The only part one can approve of  is the last line. Men should spend more money on themselves. Men are brought up to be breadwinners and financial planners. Society tells them that their responsibility is to provide for their family and to spend their money on themselves is selfish. As a result of which we see so many dads who see every purchase on basis of its utility for the whole family. Spending on self is splurging that is seldom allowed and often comes riddled with guilt. But everyone deserves a little pampering. So yes, keep spending money on yourself.

However, this one line isn’t good enough to take our attention away from the problematic portrayal of wives reflected in this tweet, that is so commonplace among men globally. Why is it that alimony is seen as unfair and wives who demand it are painted as freeloaders? It is because we still see building of wealth as a pay cheque exercise. By this logic, many people believe that it is unjust to ask any man to part a considerable amount of his hard-earned money in the name of alimony.

But is building wealth all about earning money? What about the endless hours of work women put into performing unpaid chores like household work and caring for their wards? What about the money homemakers save for their household every month with their monthly budget and planning, spreading out the family’s combined earning to last through the month and even try to save some?

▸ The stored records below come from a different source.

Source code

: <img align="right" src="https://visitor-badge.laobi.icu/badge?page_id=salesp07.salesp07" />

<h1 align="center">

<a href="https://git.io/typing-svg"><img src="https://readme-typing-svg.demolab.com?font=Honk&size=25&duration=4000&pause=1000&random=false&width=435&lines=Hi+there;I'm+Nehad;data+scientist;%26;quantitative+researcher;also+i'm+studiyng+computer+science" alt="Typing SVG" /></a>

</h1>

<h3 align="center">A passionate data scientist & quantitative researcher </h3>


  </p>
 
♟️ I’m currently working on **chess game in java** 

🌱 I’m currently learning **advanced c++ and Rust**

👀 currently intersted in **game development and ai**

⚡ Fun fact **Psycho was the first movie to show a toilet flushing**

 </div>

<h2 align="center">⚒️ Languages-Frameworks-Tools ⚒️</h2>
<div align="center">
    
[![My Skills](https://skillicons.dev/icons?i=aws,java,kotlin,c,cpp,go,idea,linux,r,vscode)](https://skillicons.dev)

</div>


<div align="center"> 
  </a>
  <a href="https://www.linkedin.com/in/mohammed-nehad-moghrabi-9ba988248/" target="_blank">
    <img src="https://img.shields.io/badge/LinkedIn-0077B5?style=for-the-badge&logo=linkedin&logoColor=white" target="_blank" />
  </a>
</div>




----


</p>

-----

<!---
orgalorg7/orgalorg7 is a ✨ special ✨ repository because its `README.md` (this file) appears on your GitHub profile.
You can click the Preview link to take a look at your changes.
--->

Additionally, so many women sacrifice their careers to support the dreams of their husbands, picking up their load of household duties, or even supporting them financially during the initial days of their careers? If Melinda French Gates or MacKenzie Scott had worked for the business empires their husbands created in an unofficial capacity, then are they wrong in asking for their share of wealth? When these ambitious men achieve success, should their wives have no claim in it? How should a woman fend for herself, if she put herself and her financial security last for most of her marital life, when her marriage doesn’t work out?

If Melinda French Gates or MacKenzie Scott had worked for the business empires their husbands created in unofficial capacity, then are they wrong in asking for their share of wealth?

Sadly, the conversation around alimony among people like the said industrialist, isn’t focused on ensuring financial independence of women or on our understanding of wealth creation. It is limited to cracking sexist jokes that paint women in poor light.

These jokes are everywhere, you’ll find them on family WhatsApp groups, locker rooms, social media, garden parties, bars and every other place in between. People who conform to such mindset laugh at them as if they haven’t heard anything funnier. What do the rest of us do? We scroll past and pretend we didn’t read or hear it. Why? Because people cracking them are way up in the hierarchy and we dare not call them out, without either incurring troll brigades, or worse, family spats.

It is difficult to call out a politician or an influential online personality on Twitter as much as it is to take a stand against a misogynist uncle who has a lot to say when it comes to how women should lead their lives and what rights do they deserve. But by not taking a stand, we let such people sugarcoat a bitter mindset that is passed on from generation to generation. This mindset keeps us from seeing why financial equality is imperative in marriages from day one.

So while it is difficult to stand up, we can start by asking these questions and force our elders and influencers to rethink their sexist and seemingly harmless WhatsApp forwards and tweet.

The views expressed are the author’s own.